Byzantine Empire

By Matt Krueger and Henry Spangler

Thesis: The Byzantine Empire decline and inevitably collapsed because of outside enemies, economic decay, and weak military.

Outside Enemies

Over the years that they dominated Western Europe, the Byzantine empire gained many enemies. Their most aggressive enemy, the Seljuk Turks were a growing threat. Towards the end of their empire, the Byzantines were not able to fund as big of an army than in the past, which made them an easy target. The Fourth Crusade saw this and sacked the capital city of Constantinople. The Byzantines never recovered from the attack and eventually the Empire fell to the Turks in 1453 A.D.

Economic Decay

The Byzantine empire had relied too much on taxing the peasants. They taxed them very high which helped keep the city wealthy and under control. The empire had been under constant attack which in return people didn't want to invest into buying land which had lost the empire money.

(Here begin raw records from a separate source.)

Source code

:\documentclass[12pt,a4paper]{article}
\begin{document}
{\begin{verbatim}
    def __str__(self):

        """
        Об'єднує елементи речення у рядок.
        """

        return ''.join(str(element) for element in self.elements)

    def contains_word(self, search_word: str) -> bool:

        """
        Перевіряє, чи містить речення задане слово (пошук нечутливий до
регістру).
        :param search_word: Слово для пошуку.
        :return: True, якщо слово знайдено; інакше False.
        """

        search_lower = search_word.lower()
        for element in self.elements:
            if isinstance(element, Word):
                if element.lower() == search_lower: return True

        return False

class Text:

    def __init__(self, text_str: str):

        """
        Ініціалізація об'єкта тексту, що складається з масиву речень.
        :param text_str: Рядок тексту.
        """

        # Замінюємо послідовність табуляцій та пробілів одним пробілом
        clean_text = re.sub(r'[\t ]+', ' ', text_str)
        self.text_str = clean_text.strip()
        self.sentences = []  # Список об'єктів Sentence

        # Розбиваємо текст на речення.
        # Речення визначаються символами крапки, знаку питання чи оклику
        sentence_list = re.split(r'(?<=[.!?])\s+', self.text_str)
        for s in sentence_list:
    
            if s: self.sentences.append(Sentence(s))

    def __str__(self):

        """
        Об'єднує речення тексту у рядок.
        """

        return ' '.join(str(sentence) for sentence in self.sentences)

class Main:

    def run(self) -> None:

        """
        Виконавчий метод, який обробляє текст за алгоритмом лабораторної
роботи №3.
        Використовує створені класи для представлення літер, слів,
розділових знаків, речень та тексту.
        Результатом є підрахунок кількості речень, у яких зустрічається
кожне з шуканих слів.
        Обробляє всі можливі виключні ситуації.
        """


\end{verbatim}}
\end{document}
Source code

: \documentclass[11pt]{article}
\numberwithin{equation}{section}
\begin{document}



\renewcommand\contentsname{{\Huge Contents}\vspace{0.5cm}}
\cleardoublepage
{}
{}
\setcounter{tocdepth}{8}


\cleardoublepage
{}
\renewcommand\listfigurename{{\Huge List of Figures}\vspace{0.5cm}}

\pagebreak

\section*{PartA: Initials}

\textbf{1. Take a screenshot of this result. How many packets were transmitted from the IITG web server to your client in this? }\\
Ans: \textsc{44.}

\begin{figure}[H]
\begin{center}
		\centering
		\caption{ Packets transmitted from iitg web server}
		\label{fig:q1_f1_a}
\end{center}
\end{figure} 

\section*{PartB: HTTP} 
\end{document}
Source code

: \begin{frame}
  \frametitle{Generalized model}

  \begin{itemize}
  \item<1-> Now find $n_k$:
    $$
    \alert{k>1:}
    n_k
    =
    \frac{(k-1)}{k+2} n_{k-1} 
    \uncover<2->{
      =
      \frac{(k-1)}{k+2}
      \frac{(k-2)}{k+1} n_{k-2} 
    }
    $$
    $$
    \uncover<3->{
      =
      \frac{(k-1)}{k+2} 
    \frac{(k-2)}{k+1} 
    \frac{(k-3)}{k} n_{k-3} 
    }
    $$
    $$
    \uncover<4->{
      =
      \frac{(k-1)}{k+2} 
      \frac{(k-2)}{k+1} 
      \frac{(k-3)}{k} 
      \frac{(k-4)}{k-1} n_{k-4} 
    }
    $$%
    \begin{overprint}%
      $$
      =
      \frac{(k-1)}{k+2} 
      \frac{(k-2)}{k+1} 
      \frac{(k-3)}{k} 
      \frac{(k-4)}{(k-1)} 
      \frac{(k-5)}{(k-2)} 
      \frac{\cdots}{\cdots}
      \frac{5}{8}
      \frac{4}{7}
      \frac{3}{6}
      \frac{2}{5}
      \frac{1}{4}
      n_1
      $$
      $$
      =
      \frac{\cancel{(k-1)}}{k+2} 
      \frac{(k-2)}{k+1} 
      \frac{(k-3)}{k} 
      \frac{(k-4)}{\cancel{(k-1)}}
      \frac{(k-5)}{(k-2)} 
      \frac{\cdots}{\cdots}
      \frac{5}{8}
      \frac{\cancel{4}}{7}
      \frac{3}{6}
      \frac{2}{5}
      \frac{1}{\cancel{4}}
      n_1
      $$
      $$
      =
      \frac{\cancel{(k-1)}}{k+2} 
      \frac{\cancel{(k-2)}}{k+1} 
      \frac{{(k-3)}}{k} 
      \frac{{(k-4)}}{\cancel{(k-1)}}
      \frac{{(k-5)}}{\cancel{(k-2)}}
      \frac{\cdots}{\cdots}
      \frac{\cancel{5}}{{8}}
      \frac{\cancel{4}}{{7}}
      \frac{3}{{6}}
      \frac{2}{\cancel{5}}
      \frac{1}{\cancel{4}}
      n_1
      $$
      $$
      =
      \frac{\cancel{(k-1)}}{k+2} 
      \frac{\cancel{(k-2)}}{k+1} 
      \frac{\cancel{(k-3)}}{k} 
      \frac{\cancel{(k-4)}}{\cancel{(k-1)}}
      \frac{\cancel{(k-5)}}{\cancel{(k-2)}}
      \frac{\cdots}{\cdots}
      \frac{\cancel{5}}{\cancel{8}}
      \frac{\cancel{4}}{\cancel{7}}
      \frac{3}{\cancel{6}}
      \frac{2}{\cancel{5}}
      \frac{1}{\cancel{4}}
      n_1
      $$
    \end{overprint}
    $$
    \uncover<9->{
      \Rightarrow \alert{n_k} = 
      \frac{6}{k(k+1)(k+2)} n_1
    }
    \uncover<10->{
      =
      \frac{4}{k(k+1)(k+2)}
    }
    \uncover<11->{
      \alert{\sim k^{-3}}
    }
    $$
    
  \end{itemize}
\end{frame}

Also, once the attacks had stopped the nobles and peasants had started to fight and cause conflict over land, which the peasants originally owned and was the main source of money for the empire.

Weak Military

When at the height of the Byzantine empire in 1025 A.D a strong military seemed less necessary. Therefore, after the death of Basil II which was a strong emperor and was leader at the height of the empire a series of weak and inexperienced emperors replaced him which made the empire weaker. The empire started to rely heavily on foreign mercenaries which created a bigger tax burden on peasants. Also, the Byzantine empire's econcomy weakened so much that they had Italian city-states like Venice and Genoa fight their naval battles for them.